Back in the old days, I taught myself to use my tablet by playing Solitaire. :) On preview, it seems the bamboo comes with games! Do those.
posted by xyzzy at 8:40 AM on October 18, 2012 [1 favorite]


xyzzy has a lot of great advice. Personally, I have my tablet in front of my keyboard on my desk, so that I can easily use my left hand for quick keys but can also put my stylus down and type when I need to. When I was using a flat-on-the-desk tablet, I kept a wrist cushion thing next to it to rest my arm on and help with strain. Tablet use styles vary enormously, though -- you'll probably have to experiment until you find a setup that works for you.

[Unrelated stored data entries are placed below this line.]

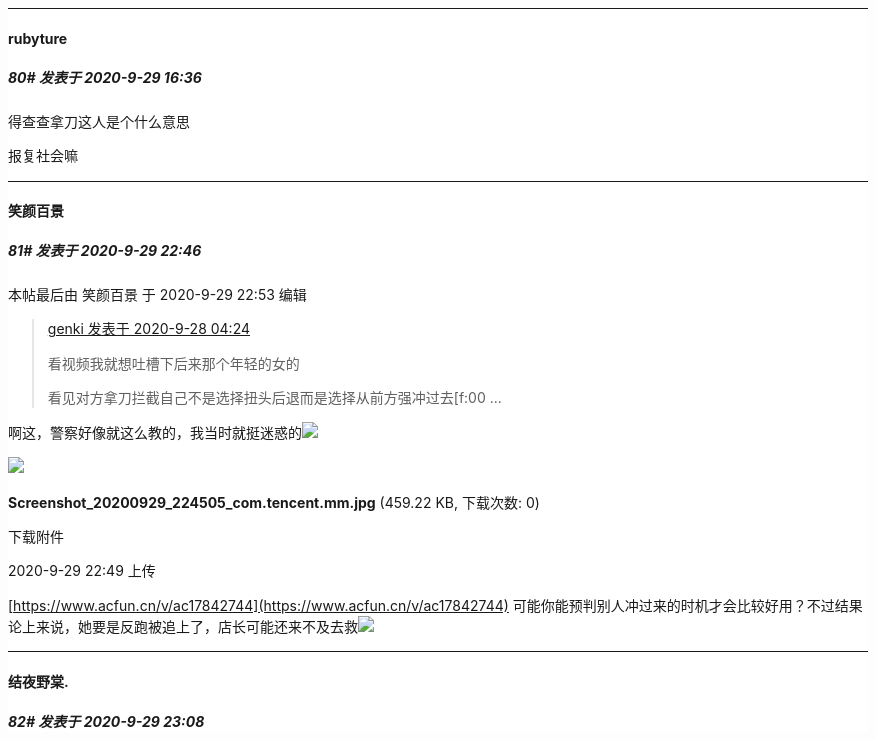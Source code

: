 


*****

####  rubyture  
##### 80#       发表于 2020-9-29 16:36




得查查拿刀这人是个什么意思


报复社会嘛







*****

####  笑颜百景  
##### 81#       发表于 2020-9-29 22:46



 本帖最后由 笑颜百景 于 2020-9-29 22:53 编辑 
<blockquote><a href="httphttps://bbs.saraba1st.com/2b/forum.php?mod=redirect&amp;goto=findpost&amp;pid=48880192&amp;ptid=1962244" target="_blank">genki 发表于 2020-9-28 04:24</a>

看视频我就想吐槽下后来那个年轻的女的

看见对方拿刀拦截自己不是选择扭头后退而是选择从前方强冲过去[f:00 ...</blockquote>
啊这，警察好像就这么教的，我当时就挺迷惑的<img src="https://static.saraba1st.com/image/smiley/face2017/068.png" referrerpolicy="no-referrer">

<img src="https://img.saraba1st.com/forum/202009/29/224912dbrc524r2wb1qemu.jpg" referrerpolicy="no-referrer">


<strong>Screenshot_20200929_224505_com.tencent.mm.jpg</strong> (459.22 KB, 下载次数: 0)

下载附件

2020-9-29 22:49 上传






[https://www.acfun.cn/v/ac17842744](https://www.acfun.cn/v/ac17842744)
可能你能预判别人冲过来的时机才会比较好用？不过结果论上来说，她要是反跑被追上了，店长可能还来不及去救<img src="https://static.saraba1st.com/image/smiley/face2017/067.png" referrerpolicy="no-referrer">







*****

####  结夜野棠.  
##### 82#       发表于 2020-9-29 23:08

In my experience, Photoshop's precision is both its strength and its main drawback. It's an extremely unforgiving program, particularly with lineart. If you're on a PC, you might want to try and find a copy of SAI, which many people find more comfortable to draw in. I've also heard good things about Sketchbook Pro and and Manga Studio from friends, although I haven't used either extensively. I would recommend trying out several programs yourself, and completing at least one finished-ish image in each -- like everything else in making art, people's preferences and comfort zones vary wildly, and what's awesome for me might be terrible for you, or vice-versa. The difference in feel between one program and another can be as dramatic as the difference between inking with microns and inking with a brush.

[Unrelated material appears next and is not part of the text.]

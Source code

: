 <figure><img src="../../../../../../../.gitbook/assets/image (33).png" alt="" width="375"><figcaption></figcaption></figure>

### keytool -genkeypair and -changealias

My main advice for learning how to use a tablet is probably not what you want to hear: you just have to practice. A lot. It takes hours and hours to even begin to get comfortable using a tablet, and there aren't any shortcuts around this. It helps to set yourself some fun, not-actually-important projects -- fanart is a common one -- to do entirely digitally, start-to-finish from sketch to color. The first attempts will probably look terrible, but it's just for fun, right? They will get better! You will figure out a digital style and workflow that's comfortable for you. You will stop feeling like the tablet is fighting you, and more like it's just another tool that you don't really have to think about. I promise!
posted by Narrative Priorities at 9:33 AM on October 18, 2012


OH, AND: if you're more interested in painting than drawing, then the sooner you get comfortable using and modifying photoshop paint brushes, the better. Remember that you can always reset things to the default, so there's no reason not to get in there and play around with the settings. You can get a huge variety of effects just by moving the sliders in the brush palette around.

There are a vast number of free-to-download Photoshop brushes and presets available online, particularly on sites like DeviantArt but also on people's personal blogs. Many will give you basic instructions as to how to install the brushes, which only takes a couple minutes. Play with them, fiddle with the settings, figure out what the original brush creator did to get the effect they were going for. Then look up some tutorials online and try making some brushes of your own. Again, the best way to learn all of this is to experiment!
posted by Narrative Priorities at 9:40 AM on October 18, 2012


So far, so awesome!
Adding something to the list that i'll find helpful:
Draw-a-day things, etc, that will let me practice without having to do the agonizing process of thinking of what to draw. Narrative priorities suggest fanart, which is a great suggestion, though maybe a bit time consuming. Geometric Daily is more along the lines of what I'd want, sort of but close enough.
posted by FirstMateKate at 10:41 AM on October 18, 2012


Artrage is cheap and really, really nice -- it's the closest thing I've found to traditional media on the computer. It's also pleasantly intuitive even if you've never used a tablet before. FireAlpaca is a free, stripped-down little program that's great for doing quick sketches... it might also be a good intro to the tablet, since you don't have to worry about dealing with so many settings/brushes/etc.

As for draw-a-day blogs, you could try the 30 Day Drawing Challenge, follow Drawing Prompts on tumblr, or hit up the Random Art Prompt Generator.